La Regione intervenga subito per garantire la sicurezza dei medici di continuità assistenziale (Guardia medica). E’ necessario reintrodurre il servizio di guardia medica psichiatrica (SUP), prevedere anche al di fuori della città di Torino un servizio di autista per aumentare la sicurezza presso il domicilio del paziente e garantire la sicurezza nella sede ambulatoriale (o trasferendole in sedi protette come proposto dal Sindacato Medici Italiani oppure inserendo sistemi di videosorveglianza come deterrente).

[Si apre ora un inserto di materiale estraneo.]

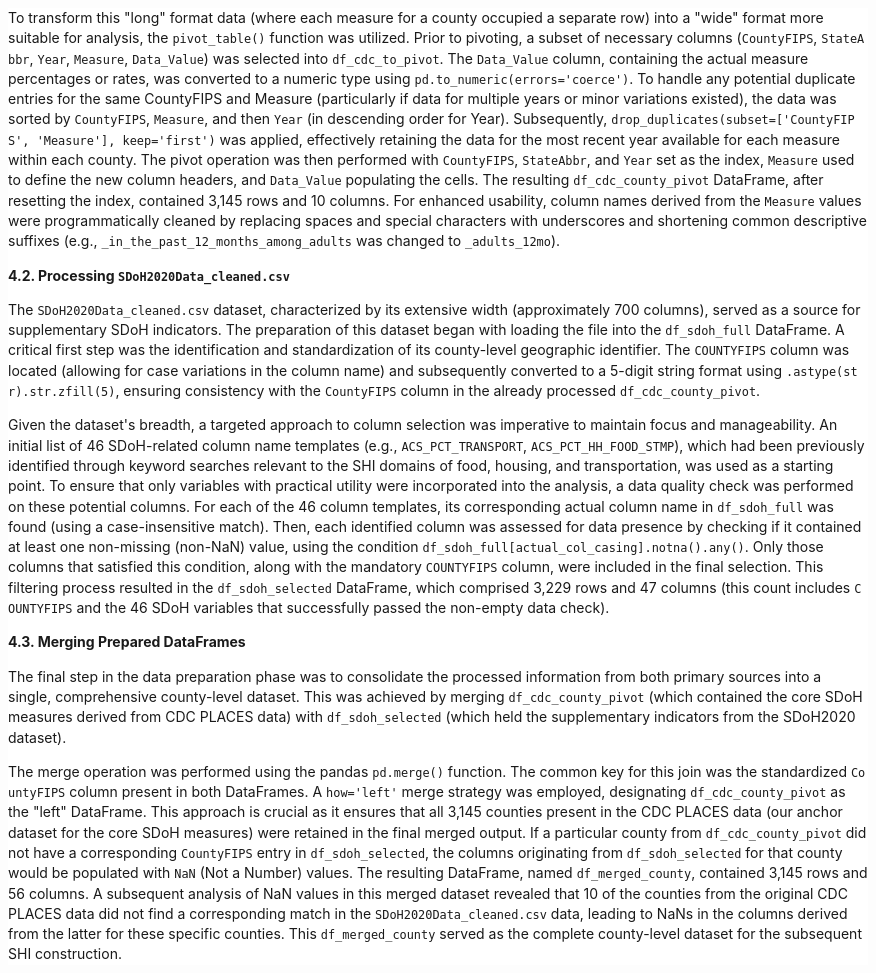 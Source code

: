 To transform this "long" format data (where each measure for a county occupied a separate row) into a "wide" format more suitable for analysis, the `pivot_table()` function was utilized. Prior to pivoting, a subset of necessary columns (`CountyFIPS`, `StateAbbr`, `Year`, `Measure`, `Data_Value`) was selected into `df_cdc_to_pivot`. The `Data_Value` column, containing the actual measure percentages or rates, was converted to a numeric type using `pd.to_numeric(errors='coerce')`. To handle any potential duplicate entries for the same CountyFIPS and Measure (particularly if data for multiple years or minor variations existed), the data was sorted by `CountyFIPS`, `Measure`, and then `Year` (in descending order for Year). Subsequently, `drop_duplicates(subset=['CountyFIPS', 'Measure'], keep='first')` was applied, effectively retaining the data for the most recent year available for each measure within each county. The pivot operation was then performed with `CountyFIPS`, `StateAbbr`, and `Year` set as the index, `Measure` used to define the new column headers, and `Data_Value` populating the cells. The resulting `df_cdc_county_pivot` DataFrame, after resetting the index, contained 3,145 rows and 10 columns. For enhanced usability, column names derived from the `Measure` values were programmatically cleaned by replacing spaces and special characters with underscores and shortening common descriptive suffixes (e.g., `_in_the_past_12_months_among_adults` was changed to `_adults_12mo`).

**4.2. Processing `SDoH2020Data_cleaned.csv`**

The `SDoH2020Data_cleaned.csv` dataset, characterized by its extensive width (approximately 700 columns), served as a source for supplementary SDoH indicators. The preparation of this dataset began with loading the file into the `df_sdoh_full` DataFrame. A critical first step was the identification and standardization of its county-level geographic identifier. The `COUNTYFIPS` column was located (allowing for case variations in the column name) and subsequently converted to a 5-digit string format using `.astype(str).str.zfill(5)`, ensuring consistency with the `CountyFIPS` column in the already processed `df_cdc_county_pivot`.

Given the dataset's breadth, a targeted approach to column selection was imperative to maintain focus and manageability. An initial list of 46 SDoH-related column name templates (e.g., `ACS_PCT_TRANSPORT`, `ACS_PCT_HH_FOOD_STMP`), which had been previously identified through keyword searches relevant to the SHI domains of food, housing, and transportation, was used as a starting point. To ensure that only variables with practical utility were incorporated into the analysis, a data quality check was performed on these potential columns. For each of the 46 column templates, its corresponding actual column name in `df_sdoh_full` was found (using a case-insensitive match). Then, each identified column was assessed for data presence by checking if it contained at least one non-missing (non-NaN) value, using the condition `df_sdoh_full[actual_col_casing].notna().any()`. Only those columns that satisfied this condition, along with the mandatory `COUNTYFIPS` column, were included in the final selection. This filtering process resulted in the `df_sdoh_selected` DataFrame, which comprised 3,229 rows and 47 columns (this count includes `COUNTYFIPS` and the 46 SDoH variables that successfully passed the non-empty data check).

**4.3. Merging Prepared DataFrames**

The final step in the data preparation phase was to consolidate the processed information from both primary sources into a single, comprehensive county-level dataset. This was achieved by merging `df_cdc_county_pivot` (which contained the core SDoH measures derived from CDC PLACES data) with `df_sdoh_selected` (which held the supplementary indicators from the SDoH2020 dataset).

The merge operation was performed using the pandas `pd.merge()` function. The common key for this join was the standardized `CountyFIPS` column present in both DataFrames. A `how='left'` merge strategy was employed, designating `df_cdc_county_pivot` as the "left" DataFrame. This approach is crucial as it ensures that all 3,145 counties present in the CDC PLACES data (our anchor dataset for the core SDoH measures) were retained in the final merged output. If a particular county from `df_cdc_county_pivot` did not have a corresponding `CountyFIPS` entry in `df_sdoh_selected`, the columns originating from `df_sdoh_selected` for that county would be populated with `NaN` (Not a Number) values. The resulting DataFrame, named `df_merged_county`, contained 3,145 rows and 56 columns. A subsequent analysis of NaN values in this merged dataset revealed that 10 of the counties from the original CDC PLACES data did not find a corresponding match in the `SDoH2020Data_cleaned.csv` data, leading to NaNs in the columns derived from the latter for these specific counties. This `df_merged_county` served as the complete county-level dataset for the subsequent SHI construction.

Chiederemo all’assessore Saitta di attivarsi su questo fronte attraverso un ordine del giorno coerente con una nostra precedente interrogazione in cui avevamo già chiesto di rispettare il numero minimo di medici di guardia a Torino città, come previsto da norma di legge.
Oggi in Consiglio regionale i rappresentanti del SMI (Sindacato Medici Italiani) hanno infatti denunciato le innumerevoli aggressioni subite dai medici, soprattutto di sesso femminile ma non solo. In molti casi gli aggressori vogliono ottenere farmaci, magari psicoattivi, ulteriori giorni di malattia che il medico non concede e nelle situazioni più estreme si arriva addirittura ad aggressioni a sfondo sessuale. Una realtà difficile che il medico deve affrontare in solitudine, di notte e spesso in zone periferiche.